### Work instructions:
Please look for the string "node" below and report every line in which it occurs.

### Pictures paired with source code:

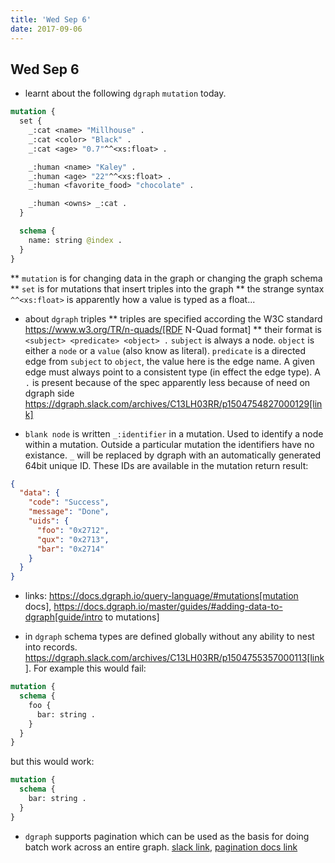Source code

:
 ```yaml
---
title: 'Wed Sep 6'
date: 2017-09-06
---
```


## Wed Sep 6

- learnt about the following `dgraph` `mutation` today.

```graphql
mutation {
  set {
    _:cat <name> "Millhouse" .
    _:cat <color> "Black" .
    _:cat <age> "0.7"^^<xs:float> .

    _:human <name> "Kaley" .
    _:human <age> "22"^^<xs:float> .
    _:human <favorite_food> "chocolate" .

    _:human <owns> _:cat .
  }

  schema {
    name: string @index .
  }
}
```

** `mutation` is for changing data in the graph or changing the graph schema
** `set` is for mutations that insert triples into the graph
\*\* the strange syntax `^^<xs:float>` is apparently how a value is typed as a float...

- about `dgraph` triples
  ** triples are specified according the W3C standard https://www.w3.org/TR/n-quads/[RDF N-Quad format]
  ** their format is `<subject> <predicate> <object> .` `subject` is always a node. `object` is either a `node` or a `value` (also know as literal). `predicate` is a directed edge from `subject` to `object`, the value here is the edge name. A given edge must always point to a consistent type (in effect the edge type). A `.` is present because of the spec apparently less because of need on dgraph side https://dgraph.slack.com/archives/C13LH03RR/p1504754827000129[link]

- `blank node` is written `_:identifier` in a mutation. Used to identify a node within a mutation. Outside a particular mutation the identifiers have no existance. `_` will be replaced by dgraph with an automatically generated 64bit unique ID. These IDs are available in the mutation return result:

```json
{
  "data": {
    "code": "Success",
    "message": "Done",
    "uids": {
      "foo": "0x2712",
      "qux": "0x2713",
      "bar": "0x2714"
    }
  }
}
```

- links: https://docs.dgraph.io/query-language/#mutations[mutation docs], https://docs.dgraph.io/master/guides/#adding-data-to-dgraph[guide/intro to mutations]

- in `dgraph` schema types are defined globally without any ability to nest into records. https://dgraph.slack.com/archives/C13LH03RR/p1504755357000113[link]. For example this would fail:

```graphql
mutation {
  schema {
    foo {
      bar: string .
    }
  }
}
```

but this would work:

```graphql
mutation {
  schema {
    bar: string .
  }
}
```

- `dgraph` supports pagination which can be used as the basis for doing batch work across an entire graph. [slack link](https://dgraph.slack.com/archives/C13LH03RR/p1504745800000004), [pagination docs link](https://docs.dgraph.io/master/query-language/#pagination)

### Problem solution:
  ** their format is `<subject> <predicate> <object> .` `subject` is always a node. `object` is either a `node` or a `value` (also know as literal). `predicate` is a directed edge from `subject` to `object`, the value here is the edge name. A given edge must always point to a consistent type (in effect the edge type). A `.` is present because of the spec apparently less because of need on dgraph side https://dgraph.slack.com/archives/C13LH03RR/p1504754827000129[link]
- `blank node` is written `_:identifier` in a mutation. Used to identify a node within a mutation. Outside a particular mutation the identifiers have no existance. `_` will be replaced by dgraph with an automatically generated 64bit unique ID. These IDs are available in the mutation return result:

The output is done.